Negara-negara utara menginginkan Indonesia melestarikan hutan untuk kredit karbon sambil terus mengimpor minyak sawit, kayu, dan mineral yang diekstraksi melalui perusakan hutan. Indonesia diperintahkan untuk mengorbankan pembangunan ekonomi demi tujuan iklim global, namun tidak diberikan dukungan untuk beralih dari industri kapitalisme ekstraktif.

Tanggapan internasional datang dari Perserikatan Bangsa-Bangsa, Organisasi Kesehatan Dunia, Amnesty International, Iran, Pakistan, Uni Emirat Arab, dan banyak negara lain yang menawarkan bantuan. Namun penerimaan Pemerintah Indonesia melalui Menteri Sekretaris Negara Prasetyo Hadi tidak lebih dari hangat.

Penolakan Indonesia untuk menyatakan keadaan darurat nasional hanya masuk akal jika dilihat melalui kacamata ekonomi politik.
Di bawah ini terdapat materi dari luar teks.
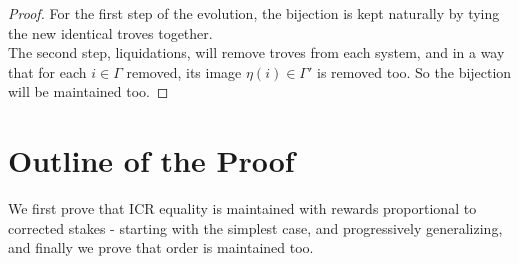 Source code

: \documentclass[reqno]{article}
\begin{document}
\begin{proof}
  For the first step of the evolution, the bijection is kept naturally by tying the new identical troves together.\\
  The second step, liquidations, will remove troves from each system, and in a way that for each $i \in \Gamma$ removed, its image $\eta(i) \in \Gamma'$ is removed too. So the bijection will be maintained too.
\end{proof}

\section{Outline of the Proof}

We first prove that ICR equality is maintained with rewards proportional to corrected stakes - starting with the simplest case, and progressively generalizing, and finally we prove that order is maintained too.
\end{document}

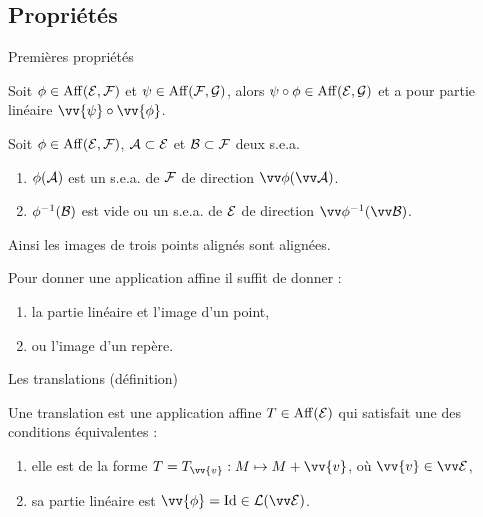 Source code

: \documentclass{m53beamer}
\begin{document}
\subsection{Propriétés}
  \begin{frame}{Premières propriétés}
    \begin{proposition}
      Soit $\phi\in\operatorname{Aff}(\mathcal{E},\mathcal{F})$ et $\psi\in\operatorname{Aff}(\mathcal{F},\mathcal{G})$, alors $\psi\circ\phi\in\operatorname{Aff}(\mathcal{E},\mathcal{G})$ et a pour partie linéaire $\vv{\psi}\circ\vv{\phi}$.
    \end{proposition}\pause
    \begin{proposition}
      Soit $\phi\in\operatorname{Aff}(\mathcal{E},\mathcal{F})$, $\mathcal{A} \subset \mathcal{E}$ et $\mathcal{B} \subset \mathcal{F}$ deux s.e.a.
      \begin{enumerate}
        \item $\phi(\mathcal{A})$ est un s.e.a. de $\mathcal{F}$ de direction $\vv\phi(\ev{A})$.
        \item $\phi^{-1}(\mathcal{B})$ est vide ou un s.e.a. de $\mathcal{E}$ de direction $\vv\phi^{-1}(\ev{B})$.
      \end{enumerate}
      Ainsi les images de trois points alignés sont alignées.
    \end{proposition}\pause
    \begin{proposition}
      Pour donner une application affine il suffit de donner :
      \begin{enumerate}[<+(1)->]
        \item la partie linéaire et l'image d'un point,
        \item ou l'image d'un repère.
      \end{enumerate}
    \end{proposition}
  \end{frame}
  \begin{frame}{Les translations (définition)}
    \begin{defprop}
      Une \alert{translation} est  une application affine $T \in \operatorname{Aff}(\mathcal{E})$ qui satisfait une des conditions équivalentes :
      \begin{enumerate}[<+(1)->]
        \item elle est de la forme $T=T_{\vv{v}}:M \mapsto M+\vv{v}$, où $\vv{v} \in \ev{E}$,
        \item sa partie linéaire est $\vv{\phi}=\id \in \lin(\ev{E})$.
      \end{enumerate}
    \end{defprop}
  \end{frame}
\end{document}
Pasti pernyataan keadaan darurat nasional akan memicu pengawasan internasional terhadap industri-industri yang mendorong pertumbuhan ekonomi Indonesia.

Dari perspektif saya sebagai seorang sosialis demokrat, bencana ini menyingkap kontradiksi mendasar dari model pembangunan Indonesia. Kita tidak dapat lagi  membangun kapitalisasi dengan melikuidasi fondasi ekologis kita. 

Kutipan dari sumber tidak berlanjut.